By: Dale Petersen, M.Ed.


So you want to take your students on a trip somewhere. You’ve already established that a virtual field trip is the way to go for a myriad of reasons. However, the potential reach of virtual field trips (VFTs) knows no bounds. You can take your students to any time or place. As appealing as this sounds, how can you then decide where you should go? Even more, how can you decide whether that particular field trip is right for your group of students? In other words, what would make your virtual field trip both successful and worthwhile?

There are three dimensions to consider as you evaluate one VFT over another. First and foremost are your objectives – curricular, educational, or otherwise. It is not a valuable use of everyone’s time unless it meets the goals you have set out. This may relate directly to specific standards or outcomes, or it may be related to supplemental or even entertainment value. Being mindful of your expectations will help to evaluate the many choices you have available.

The second consideration is to ensure that there is enough visual interest to make sure that students are engaged and will view the exercise as a field trip, and not just another assignment. Some virtual field trips are a grouping of web pages students visit and use to compile information.
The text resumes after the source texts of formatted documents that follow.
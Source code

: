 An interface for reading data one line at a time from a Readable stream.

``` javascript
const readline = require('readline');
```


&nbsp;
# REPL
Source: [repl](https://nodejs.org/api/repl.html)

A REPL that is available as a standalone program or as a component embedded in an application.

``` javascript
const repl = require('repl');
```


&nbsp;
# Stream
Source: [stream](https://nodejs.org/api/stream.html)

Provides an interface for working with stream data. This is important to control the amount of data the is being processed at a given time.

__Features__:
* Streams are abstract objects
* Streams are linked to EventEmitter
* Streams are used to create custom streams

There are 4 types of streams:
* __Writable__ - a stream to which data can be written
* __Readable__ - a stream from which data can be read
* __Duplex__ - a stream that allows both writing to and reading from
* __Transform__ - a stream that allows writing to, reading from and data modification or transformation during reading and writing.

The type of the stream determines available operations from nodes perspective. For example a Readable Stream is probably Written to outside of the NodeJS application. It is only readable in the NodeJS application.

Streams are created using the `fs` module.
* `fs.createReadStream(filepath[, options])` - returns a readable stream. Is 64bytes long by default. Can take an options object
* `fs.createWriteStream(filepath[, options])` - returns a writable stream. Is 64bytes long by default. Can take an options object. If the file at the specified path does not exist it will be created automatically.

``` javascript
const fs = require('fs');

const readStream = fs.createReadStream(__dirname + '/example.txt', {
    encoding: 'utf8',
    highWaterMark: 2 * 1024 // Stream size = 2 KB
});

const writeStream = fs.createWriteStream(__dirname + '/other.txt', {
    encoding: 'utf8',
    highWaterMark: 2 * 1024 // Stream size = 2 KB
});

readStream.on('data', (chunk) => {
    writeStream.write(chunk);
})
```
In order to be considered more of a virtual field trip and less of an online assignment, there should be a large degree of visual content. An actual field trip would be largely visual, and this requirement should not be much less for a virtual field trip.

The last dimension to be considered is that the accompanying narrative is comprehensible to the student audience. Field trips usually have a visual and an auditory component. In the same way that there needs to be a strong visual presence to a virtual field trip, the auditory component should also be present, and should be suited to the audience. To make a comparison, if a tour guide were taking your students around a museum the dialogue would sound very different for a group of first-graders than for a group of tenth-graders.

You may have other specific elements that are a requirement for you, however, as a starting point you can’t go too far wrong by using these considerations as guidelines in your choice of virtual field trips.



Mandel, S. (2002). Cybertrips in social studies: Online field trips for all ages. Tucson, AZ: Zephyr Press.